## Goal of the exercise
The lines to find are those in the entries that hold the word "from"; copy every one of them.
(Beginning of Records for the exercise)
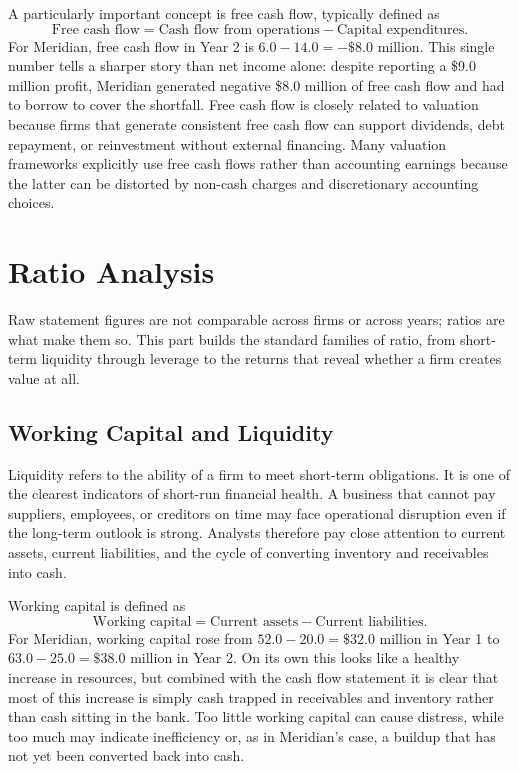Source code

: \documentclass[../ai_in_finance]{subfiles}
\begin{document}
A particularly important concept is free cash flow, typically defined as
\begin{equation*}
\text{Free cash flow} = \text{Cash flow from operations} - \text{Capital expenditures}.
\end{equation*}
For Meridian, free cash flow in Year 2 is $6.0 - 14.0 = -\$8.0$ million. This single number tells a sharper story than net income alone: despite reporting a \$9.0 million profit, Meridian generated negative \$8.0 million of free cash flow and had to borrow to cover the shortfall. Free cash flow is closely related to valuation because firms that generate consistent free cash flow can support dividends, debt repayment, or reinvestment without external financing. Many valuation frameworks explicitly use free cash flows rather than accounting earnings because the latter can be distorted by non-cash charges and discretionary accounting choices.

\section{Ratio Analysis}

Raw statement figures are not comparable across firms or across years; ratios are what make them so. This part builds the standard families of ratio, from short-term liquidity through leverage to the returns that reveal whether a firm creates value at all.

\subsection{Working Capital and Liquidity}

Liquidity refers to the ability of a firm to meet short-term obligations. It is one of the clearest indicators of short-run financial health. A business that cannot pay suppliers, employees, or creditors on time may face operational disruption even if the long-term outlook is strong. Analysts therefore pay close attention to current assets, current liabilities, and the cycle of converting inventory and receivables into cash.

Working capital is defined as
\begin{equation*}
\text{Working capital} = \text{Current assets} - \text{Current liabilities}.
\end{equation*}
For Meridian, working capital rose from $52.0 - 20.0 = \$32.0$ million in Year 1 to $63.0 - 25.0 = \$38.0$ million in Year 2. On its own this looks like a healthy increase in resources, but combined with the cash flow statement it is clear that most of this increase is simply cash trapped in receivables and inventory rather than cash sitting in the bank. Too little working capital can cause distress, while too much may indicate inefficiency or, as in Meridian's case, a buildup that has not yet been converted back into cash.
\end{document}

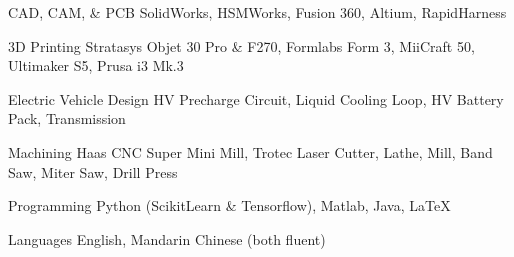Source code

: 


\begin{cvskills}


\cvskill
{CAD, CAM, \& PCB} %
{SolidWorks, HSMWorks, Fusion 360, Altium, RapidHarness} %


\cvskill
{3D Printing} %
{Stratasys Objet 30 Pro \& F270, Formlabs Form 3, MiiCraft 50, Ultimaker S5, Prusa i3 Mk.3} %

\cvskill
{Electric Vehicle Design}
{HV Precharge Circuit, Liquid Cooling Loop, HV Battery Pack, Transmission}


\cvskill
{Machining}
{Haas CNC Super Mini Mill, Trotec Laser Cutter, Lathe, Mill, Band Saw, Miter Saw, Drill Press}



\cvskill
{Programming} %
{Python (ScikitLearn \& Tensorflow), Matlab, Java, LaTeX} %

\cvskill
{Languages}
{English, Mandarin Chinese (both fluent)}


\end{cvskills}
(End of Records for the exercise)
## Task response
\text{Free cash flow} = \text{Cash flow from operations} - \text{Capital expenditures}.
Raw statement figures are not comparable across firms or across years; ratios are what make them so. This part builds the standard families of ratio, from short-term liquidity through leverage to the returns that reveal whether a firm creates value at all.
For Meridian, working capital rose from $52.0 - 20.0 = \$32.0$ million in Year 1 to $63.0 - 25.0 = \$38.0$ million in Year 2. On its own this looks like a healthy increase in resources, but combined with the cash flow statement it is clear that most of this increase is simply cash trapped in receivables and inventory rather than cash sitting in the bank. Too little working capital can cause distress, while too much may indicate inefficiency or, as in Meridian's case, a buildup that has not yet been converted back into cash.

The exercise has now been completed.